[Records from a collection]
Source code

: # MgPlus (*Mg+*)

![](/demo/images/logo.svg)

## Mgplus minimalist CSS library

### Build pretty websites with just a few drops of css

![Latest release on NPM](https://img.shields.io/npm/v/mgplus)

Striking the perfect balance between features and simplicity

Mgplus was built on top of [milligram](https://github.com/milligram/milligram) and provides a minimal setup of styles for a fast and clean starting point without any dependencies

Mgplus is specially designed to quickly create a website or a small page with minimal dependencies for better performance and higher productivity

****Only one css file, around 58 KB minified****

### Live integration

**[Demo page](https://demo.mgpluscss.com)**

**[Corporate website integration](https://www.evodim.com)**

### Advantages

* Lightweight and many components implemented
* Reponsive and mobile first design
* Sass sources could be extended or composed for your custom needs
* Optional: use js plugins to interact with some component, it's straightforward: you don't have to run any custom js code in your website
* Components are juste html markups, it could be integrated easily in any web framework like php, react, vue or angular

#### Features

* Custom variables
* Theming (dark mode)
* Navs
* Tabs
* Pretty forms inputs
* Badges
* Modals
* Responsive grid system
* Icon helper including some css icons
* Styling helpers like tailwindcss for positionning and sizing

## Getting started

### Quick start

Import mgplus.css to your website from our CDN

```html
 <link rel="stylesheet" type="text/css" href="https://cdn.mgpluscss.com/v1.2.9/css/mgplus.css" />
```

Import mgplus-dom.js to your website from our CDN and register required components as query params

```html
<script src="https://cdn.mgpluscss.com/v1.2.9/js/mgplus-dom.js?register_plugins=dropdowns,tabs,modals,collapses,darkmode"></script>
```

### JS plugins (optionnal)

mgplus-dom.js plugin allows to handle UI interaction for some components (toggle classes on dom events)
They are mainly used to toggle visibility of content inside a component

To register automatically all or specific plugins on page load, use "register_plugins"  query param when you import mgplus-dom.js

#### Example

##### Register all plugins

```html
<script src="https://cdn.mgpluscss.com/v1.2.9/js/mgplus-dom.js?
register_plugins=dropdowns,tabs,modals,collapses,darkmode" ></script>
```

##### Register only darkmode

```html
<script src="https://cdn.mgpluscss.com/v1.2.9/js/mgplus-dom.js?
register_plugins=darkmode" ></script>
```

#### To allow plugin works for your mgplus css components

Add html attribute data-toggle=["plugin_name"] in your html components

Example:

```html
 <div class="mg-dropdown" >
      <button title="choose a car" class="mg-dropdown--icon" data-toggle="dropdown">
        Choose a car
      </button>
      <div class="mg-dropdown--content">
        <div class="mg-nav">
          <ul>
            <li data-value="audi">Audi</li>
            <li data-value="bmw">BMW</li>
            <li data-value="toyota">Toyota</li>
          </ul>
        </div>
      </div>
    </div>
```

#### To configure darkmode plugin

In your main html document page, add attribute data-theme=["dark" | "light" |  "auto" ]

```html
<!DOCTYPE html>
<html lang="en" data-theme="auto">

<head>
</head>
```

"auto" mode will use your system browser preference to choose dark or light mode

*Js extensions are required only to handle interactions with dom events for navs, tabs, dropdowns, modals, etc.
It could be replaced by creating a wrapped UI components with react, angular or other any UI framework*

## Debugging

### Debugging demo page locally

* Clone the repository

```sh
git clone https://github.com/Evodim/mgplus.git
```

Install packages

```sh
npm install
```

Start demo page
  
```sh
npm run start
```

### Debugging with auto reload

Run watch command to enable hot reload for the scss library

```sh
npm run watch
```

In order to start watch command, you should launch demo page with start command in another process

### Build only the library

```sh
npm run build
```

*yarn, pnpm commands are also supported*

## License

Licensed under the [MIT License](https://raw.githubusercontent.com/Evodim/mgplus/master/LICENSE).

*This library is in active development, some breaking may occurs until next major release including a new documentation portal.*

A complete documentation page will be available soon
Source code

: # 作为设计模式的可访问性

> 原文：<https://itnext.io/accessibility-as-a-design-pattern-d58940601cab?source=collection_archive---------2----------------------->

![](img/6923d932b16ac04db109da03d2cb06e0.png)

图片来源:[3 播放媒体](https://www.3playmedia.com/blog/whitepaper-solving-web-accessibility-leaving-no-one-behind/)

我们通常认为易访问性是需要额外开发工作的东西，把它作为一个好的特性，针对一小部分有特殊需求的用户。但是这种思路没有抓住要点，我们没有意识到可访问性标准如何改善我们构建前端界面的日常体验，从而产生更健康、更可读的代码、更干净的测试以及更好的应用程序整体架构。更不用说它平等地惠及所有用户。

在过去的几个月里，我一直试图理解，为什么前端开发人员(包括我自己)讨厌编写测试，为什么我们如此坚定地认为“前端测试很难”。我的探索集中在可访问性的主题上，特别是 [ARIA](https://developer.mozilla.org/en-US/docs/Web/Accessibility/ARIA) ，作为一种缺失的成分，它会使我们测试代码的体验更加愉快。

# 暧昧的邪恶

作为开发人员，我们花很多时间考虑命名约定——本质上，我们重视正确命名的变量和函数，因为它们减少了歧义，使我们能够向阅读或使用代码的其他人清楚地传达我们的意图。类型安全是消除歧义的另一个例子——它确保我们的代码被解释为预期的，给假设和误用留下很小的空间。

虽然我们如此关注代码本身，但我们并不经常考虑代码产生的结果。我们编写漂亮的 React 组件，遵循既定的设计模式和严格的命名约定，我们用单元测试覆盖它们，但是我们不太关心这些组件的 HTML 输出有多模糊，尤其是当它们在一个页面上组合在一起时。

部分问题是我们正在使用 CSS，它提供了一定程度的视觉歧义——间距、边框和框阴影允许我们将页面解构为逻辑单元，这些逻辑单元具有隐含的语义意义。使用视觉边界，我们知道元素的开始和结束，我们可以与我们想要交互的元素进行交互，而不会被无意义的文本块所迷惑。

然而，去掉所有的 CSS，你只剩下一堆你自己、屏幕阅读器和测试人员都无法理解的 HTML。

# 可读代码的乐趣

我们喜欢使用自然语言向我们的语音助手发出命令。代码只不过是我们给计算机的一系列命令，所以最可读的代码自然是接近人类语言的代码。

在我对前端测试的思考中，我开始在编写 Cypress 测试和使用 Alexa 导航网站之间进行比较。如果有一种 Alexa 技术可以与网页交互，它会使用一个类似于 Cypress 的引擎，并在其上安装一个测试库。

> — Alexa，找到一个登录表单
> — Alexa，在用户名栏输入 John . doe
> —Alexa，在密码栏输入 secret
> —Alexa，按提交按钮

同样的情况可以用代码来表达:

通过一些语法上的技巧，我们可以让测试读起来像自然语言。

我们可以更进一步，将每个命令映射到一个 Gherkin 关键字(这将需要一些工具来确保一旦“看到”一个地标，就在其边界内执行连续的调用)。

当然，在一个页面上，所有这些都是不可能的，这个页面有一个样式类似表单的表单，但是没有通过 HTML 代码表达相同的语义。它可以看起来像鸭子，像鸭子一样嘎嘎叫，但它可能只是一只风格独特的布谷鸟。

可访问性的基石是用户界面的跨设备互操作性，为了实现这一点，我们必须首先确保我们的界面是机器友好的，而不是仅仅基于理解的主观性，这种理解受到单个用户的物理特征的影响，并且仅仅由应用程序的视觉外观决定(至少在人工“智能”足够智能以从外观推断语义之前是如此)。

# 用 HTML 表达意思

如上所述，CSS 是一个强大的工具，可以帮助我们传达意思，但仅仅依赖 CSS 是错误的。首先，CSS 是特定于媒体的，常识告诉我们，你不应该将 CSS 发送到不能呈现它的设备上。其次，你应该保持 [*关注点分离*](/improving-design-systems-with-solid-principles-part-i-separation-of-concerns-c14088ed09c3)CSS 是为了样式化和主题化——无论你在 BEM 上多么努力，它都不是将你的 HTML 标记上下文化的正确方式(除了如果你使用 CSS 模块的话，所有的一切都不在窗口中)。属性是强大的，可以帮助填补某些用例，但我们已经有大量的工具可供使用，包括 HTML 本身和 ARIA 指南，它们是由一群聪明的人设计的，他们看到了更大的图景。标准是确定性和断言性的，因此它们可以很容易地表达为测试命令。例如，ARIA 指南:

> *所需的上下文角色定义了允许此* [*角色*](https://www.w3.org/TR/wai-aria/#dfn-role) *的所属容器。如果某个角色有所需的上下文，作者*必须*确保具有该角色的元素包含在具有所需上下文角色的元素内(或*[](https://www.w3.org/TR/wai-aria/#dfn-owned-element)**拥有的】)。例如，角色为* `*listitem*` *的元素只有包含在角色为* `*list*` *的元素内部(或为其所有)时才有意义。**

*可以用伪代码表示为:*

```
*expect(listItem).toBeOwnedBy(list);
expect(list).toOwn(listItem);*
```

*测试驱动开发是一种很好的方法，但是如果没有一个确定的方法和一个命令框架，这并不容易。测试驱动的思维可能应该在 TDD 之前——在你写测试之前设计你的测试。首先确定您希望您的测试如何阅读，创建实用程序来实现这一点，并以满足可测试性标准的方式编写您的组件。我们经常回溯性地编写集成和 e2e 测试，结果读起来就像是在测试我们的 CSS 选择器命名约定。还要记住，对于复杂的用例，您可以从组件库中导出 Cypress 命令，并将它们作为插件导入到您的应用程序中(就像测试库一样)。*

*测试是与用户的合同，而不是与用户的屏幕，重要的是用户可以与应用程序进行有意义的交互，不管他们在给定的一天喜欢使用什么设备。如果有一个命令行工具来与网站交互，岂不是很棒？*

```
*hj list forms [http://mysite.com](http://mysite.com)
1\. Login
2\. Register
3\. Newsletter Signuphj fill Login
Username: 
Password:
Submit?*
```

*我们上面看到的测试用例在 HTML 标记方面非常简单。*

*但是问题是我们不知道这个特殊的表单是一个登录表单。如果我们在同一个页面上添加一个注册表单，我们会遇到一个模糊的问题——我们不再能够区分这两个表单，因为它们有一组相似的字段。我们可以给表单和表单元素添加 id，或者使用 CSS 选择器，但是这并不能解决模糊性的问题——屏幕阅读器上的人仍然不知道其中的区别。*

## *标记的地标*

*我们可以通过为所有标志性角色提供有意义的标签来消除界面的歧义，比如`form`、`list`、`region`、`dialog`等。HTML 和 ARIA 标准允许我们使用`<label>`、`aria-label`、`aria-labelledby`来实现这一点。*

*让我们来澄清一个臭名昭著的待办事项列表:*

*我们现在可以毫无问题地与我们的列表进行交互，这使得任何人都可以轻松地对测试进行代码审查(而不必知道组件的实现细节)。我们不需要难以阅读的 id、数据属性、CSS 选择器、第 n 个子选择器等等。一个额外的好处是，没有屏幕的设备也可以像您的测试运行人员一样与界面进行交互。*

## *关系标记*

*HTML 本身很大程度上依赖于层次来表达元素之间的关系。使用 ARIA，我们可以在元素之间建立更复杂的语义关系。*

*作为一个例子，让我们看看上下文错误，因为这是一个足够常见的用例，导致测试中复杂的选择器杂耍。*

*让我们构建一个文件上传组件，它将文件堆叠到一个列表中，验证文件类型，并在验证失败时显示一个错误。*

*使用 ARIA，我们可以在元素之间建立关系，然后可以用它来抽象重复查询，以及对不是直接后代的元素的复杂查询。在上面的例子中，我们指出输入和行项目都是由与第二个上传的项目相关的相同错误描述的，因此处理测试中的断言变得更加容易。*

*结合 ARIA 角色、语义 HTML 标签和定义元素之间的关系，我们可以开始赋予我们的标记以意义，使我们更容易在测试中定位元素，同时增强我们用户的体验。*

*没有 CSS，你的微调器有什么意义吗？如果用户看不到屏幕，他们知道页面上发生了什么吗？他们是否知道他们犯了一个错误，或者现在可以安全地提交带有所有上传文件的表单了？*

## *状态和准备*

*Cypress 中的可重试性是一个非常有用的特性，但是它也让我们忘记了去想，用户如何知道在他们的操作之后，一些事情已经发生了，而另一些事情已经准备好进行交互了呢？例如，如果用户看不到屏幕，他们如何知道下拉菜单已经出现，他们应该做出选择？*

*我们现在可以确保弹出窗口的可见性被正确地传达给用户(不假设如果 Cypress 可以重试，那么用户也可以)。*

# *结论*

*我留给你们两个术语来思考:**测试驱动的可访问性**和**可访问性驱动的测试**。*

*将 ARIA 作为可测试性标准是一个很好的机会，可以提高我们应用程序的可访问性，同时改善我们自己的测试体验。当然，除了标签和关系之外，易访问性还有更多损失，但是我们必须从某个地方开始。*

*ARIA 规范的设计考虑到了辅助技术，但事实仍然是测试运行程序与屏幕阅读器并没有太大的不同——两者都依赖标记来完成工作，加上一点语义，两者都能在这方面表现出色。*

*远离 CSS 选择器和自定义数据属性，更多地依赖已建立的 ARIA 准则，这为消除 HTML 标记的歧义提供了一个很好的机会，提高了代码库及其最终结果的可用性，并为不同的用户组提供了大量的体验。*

* TASK REQUIREMENTS *
Lines in the data that hold "library" must be located and copied.

* OUTPUT OF THE TASK *
## Mgplus minimalist CSS library
Run watch command to enable hot reload for the scss library
### Build only the library
*This library is in active development, some breaking may occurs until next major release including a new documentation portal.*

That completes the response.